══ SUPPLIED RECORDS
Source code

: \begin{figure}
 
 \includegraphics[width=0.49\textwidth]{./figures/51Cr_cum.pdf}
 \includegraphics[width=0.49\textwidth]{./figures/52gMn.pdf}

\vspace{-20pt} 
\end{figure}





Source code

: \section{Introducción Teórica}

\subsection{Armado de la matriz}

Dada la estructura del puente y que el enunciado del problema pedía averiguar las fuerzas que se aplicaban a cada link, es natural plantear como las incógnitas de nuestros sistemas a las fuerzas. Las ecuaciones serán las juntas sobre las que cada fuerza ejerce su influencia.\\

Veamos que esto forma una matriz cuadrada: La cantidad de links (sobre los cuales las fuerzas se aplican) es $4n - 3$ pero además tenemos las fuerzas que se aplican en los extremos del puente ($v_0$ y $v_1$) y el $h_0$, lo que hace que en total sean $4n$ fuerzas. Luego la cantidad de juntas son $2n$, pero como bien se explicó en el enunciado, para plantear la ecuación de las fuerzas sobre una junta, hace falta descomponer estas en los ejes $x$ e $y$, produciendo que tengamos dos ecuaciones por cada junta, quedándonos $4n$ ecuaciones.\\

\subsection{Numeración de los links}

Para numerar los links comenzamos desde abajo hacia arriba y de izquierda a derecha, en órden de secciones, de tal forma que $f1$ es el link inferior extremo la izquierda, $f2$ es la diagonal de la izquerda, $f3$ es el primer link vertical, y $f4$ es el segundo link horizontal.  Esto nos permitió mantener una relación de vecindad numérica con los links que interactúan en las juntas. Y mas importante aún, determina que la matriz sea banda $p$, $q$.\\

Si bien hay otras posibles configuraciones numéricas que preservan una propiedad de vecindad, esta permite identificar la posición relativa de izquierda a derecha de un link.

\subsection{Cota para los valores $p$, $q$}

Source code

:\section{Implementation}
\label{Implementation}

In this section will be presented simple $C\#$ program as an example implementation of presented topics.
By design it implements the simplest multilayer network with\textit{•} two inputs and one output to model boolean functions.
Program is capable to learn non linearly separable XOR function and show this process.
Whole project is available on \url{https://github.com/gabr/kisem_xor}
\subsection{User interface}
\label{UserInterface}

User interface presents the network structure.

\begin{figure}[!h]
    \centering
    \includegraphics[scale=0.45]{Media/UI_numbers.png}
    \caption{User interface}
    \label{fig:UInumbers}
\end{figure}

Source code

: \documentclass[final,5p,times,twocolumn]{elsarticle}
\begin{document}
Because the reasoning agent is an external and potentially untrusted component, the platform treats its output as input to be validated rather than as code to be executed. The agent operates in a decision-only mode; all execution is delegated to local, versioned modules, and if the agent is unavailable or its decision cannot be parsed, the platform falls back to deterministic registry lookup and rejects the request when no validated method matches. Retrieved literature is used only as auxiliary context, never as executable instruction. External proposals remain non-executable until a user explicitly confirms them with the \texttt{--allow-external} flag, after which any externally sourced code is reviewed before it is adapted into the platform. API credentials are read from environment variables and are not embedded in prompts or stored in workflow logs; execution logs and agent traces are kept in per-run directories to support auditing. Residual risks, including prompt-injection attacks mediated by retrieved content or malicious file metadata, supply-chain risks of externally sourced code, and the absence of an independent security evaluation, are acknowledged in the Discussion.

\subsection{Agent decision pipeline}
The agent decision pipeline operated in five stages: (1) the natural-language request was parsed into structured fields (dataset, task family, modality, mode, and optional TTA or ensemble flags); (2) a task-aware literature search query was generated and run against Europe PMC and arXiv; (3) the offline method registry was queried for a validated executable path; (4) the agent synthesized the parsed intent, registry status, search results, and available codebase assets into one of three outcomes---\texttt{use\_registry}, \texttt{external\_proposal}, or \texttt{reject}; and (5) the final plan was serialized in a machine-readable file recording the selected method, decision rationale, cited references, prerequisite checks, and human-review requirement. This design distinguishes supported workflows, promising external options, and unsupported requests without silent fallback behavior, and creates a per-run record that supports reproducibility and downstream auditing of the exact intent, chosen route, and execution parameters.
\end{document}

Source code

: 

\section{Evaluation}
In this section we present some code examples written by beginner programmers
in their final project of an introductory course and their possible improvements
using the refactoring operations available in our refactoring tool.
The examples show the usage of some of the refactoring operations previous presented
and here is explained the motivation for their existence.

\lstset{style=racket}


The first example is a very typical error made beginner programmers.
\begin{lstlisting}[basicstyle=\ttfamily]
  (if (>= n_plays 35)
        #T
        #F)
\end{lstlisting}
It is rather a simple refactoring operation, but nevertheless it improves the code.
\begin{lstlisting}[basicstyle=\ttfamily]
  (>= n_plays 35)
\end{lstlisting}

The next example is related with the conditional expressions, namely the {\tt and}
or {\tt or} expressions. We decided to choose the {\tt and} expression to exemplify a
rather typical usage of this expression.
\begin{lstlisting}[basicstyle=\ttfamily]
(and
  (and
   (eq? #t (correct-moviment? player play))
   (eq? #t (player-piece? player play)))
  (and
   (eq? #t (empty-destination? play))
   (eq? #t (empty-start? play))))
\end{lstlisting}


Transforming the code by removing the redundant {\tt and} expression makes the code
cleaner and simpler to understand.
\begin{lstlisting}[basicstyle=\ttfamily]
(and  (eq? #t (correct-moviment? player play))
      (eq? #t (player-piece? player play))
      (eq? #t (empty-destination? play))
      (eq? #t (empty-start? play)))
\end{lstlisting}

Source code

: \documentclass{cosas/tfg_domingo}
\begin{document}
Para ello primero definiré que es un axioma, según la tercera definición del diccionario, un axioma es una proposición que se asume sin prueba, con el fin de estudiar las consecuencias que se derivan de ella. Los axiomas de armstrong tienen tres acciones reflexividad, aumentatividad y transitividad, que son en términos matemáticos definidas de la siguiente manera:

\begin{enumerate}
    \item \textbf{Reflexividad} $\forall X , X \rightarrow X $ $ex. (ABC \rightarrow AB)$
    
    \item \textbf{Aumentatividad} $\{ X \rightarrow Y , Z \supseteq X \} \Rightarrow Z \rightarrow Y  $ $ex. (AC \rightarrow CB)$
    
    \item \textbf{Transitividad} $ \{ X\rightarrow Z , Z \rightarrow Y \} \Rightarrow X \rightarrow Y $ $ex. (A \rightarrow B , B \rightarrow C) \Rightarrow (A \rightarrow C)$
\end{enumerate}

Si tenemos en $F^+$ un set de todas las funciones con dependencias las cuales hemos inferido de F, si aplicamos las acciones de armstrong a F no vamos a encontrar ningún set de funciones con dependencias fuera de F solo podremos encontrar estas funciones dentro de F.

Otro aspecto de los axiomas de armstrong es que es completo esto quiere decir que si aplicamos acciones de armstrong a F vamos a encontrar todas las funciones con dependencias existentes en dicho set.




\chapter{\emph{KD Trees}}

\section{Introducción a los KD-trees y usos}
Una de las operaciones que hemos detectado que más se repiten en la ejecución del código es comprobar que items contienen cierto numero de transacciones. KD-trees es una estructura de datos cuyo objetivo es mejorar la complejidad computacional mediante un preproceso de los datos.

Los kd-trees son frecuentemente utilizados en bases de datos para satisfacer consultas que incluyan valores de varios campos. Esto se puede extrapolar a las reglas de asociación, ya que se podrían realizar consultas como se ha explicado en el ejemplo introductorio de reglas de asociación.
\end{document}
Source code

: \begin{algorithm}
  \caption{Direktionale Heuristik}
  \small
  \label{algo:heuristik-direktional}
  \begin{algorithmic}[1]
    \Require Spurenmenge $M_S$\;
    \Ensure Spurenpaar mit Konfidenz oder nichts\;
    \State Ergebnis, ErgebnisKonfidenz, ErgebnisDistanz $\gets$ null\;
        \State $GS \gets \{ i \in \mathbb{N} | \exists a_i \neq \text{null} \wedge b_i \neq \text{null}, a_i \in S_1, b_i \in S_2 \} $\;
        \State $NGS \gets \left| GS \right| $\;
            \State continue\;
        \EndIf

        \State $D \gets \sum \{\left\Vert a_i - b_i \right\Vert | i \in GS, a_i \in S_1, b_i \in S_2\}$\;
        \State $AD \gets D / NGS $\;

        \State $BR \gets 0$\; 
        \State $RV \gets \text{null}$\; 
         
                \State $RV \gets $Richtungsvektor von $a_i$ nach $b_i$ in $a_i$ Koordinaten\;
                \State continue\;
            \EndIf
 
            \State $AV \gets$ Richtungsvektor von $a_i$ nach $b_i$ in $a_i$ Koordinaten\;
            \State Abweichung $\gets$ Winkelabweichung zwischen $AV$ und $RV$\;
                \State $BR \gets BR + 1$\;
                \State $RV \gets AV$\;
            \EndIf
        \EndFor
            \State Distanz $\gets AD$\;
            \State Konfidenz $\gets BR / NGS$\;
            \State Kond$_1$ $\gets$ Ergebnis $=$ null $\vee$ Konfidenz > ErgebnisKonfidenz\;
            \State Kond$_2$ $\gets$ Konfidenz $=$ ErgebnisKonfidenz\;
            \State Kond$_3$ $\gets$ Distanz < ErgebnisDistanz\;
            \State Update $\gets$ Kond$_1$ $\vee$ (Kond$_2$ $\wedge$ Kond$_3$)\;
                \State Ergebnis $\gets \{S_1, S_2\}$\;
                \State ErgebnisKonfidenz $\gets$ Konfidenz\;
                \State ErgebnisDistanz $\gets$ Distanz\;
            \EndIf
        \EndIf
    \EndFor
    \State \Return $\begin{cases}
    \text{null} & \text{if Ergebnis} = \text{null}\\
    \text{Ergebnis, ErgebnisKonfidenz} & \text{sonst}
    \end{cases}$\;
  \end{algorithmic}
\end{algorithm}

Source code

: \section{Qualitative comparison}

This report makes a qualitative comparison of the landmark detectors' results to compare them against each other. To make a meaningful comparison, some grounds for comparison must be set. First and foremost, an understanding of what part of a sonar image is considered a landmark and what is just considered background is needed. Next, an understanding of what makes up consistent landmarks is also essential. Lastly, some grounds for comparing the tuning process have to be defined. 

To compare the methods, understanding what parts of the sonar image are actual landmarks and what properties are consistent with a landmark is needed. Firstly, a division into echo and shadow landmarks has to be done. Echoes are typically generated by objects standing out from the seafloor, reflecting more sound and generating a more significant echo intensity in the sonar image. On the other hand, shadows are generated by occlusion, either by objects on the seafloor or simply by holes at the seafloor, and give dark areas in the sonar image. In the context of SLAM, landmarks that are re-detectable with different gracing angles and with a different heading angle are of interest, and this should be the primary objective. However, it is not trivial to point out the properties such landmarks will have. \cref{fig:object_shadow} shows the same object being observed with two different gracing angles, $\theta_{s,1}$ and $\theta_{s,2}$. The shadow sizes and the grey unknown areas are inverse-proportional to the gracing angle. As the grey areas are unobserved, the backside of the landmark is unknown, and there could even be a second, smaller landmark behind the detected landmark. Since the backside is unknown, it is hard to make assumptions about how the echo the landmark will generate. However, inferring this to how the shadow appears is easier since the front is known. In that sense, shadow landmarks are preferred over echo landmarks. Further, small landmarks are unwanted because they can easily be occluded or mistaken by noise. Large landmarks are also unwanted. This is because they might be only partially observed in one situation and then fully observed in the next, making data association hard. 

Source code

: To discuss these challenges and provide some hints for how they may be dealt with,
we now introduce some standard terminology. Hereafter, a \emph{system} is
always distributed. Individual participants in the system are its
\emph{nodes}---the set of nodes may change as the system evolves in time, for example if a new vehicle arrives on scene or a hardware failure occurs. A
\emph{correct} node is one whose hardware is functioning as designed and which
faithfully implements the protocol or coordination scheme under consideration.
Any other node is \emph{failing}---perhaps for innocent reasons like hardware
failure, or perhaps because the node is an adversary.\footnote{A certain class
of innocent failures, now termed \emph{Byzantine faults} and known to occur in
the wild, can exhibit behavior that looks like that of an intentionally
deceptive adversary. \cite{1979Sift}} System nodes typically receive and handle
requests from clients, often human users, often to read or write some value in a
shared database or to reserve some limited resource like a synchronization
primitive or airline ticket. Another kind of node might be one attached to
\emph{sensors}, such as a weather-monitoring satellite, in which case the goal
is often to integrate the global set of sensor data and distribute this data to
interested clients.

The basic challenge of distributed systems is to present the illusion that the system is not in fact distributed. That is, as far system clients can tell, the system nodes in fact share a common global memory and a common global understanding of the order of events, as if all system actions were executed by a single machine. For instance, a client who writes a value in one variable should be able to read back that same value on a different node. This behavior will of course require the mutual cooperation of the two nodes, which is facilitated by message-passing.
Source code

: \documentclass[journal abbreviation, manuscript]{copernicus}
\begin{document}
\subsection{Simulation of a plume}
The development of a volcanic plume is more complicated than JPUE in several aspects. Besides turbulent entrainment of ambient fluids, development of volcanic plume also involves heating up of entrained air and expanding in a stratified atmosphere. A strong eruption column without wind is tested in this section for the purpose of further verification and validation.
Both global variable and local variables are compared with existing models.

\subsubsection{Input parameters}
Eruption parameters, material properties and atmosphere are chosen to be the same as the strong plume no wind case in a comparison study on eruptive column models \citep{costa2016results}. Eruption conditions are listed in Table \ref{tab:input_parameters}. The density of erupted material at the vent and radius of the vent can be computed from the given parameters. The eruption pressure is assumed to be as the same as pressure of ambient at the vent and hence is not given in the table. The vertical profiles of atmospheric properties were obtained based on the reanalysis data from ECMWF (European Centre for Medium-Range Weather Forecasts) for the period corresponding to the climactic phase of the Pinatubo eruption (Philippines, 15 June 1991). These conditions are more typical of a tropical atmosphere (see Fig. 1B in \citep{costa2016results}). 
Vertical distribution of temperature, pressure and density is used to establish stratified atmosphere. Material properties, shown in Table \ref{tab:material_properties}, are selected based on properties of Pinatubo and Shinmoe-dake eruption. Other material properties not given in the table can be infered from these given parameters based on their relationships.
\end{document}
════
Look through the entries for the string "nach". Every line that has it belongs in the answer.

                \State $RV \gets $Richtungsvektor von $a_i$ nach $b_i$ in $a_i$ Koordinaten\;
            \State $AV \gets$ Richtungsvektor von $a_i$ nach $b_i$ in $a_i$ Koordinaten\;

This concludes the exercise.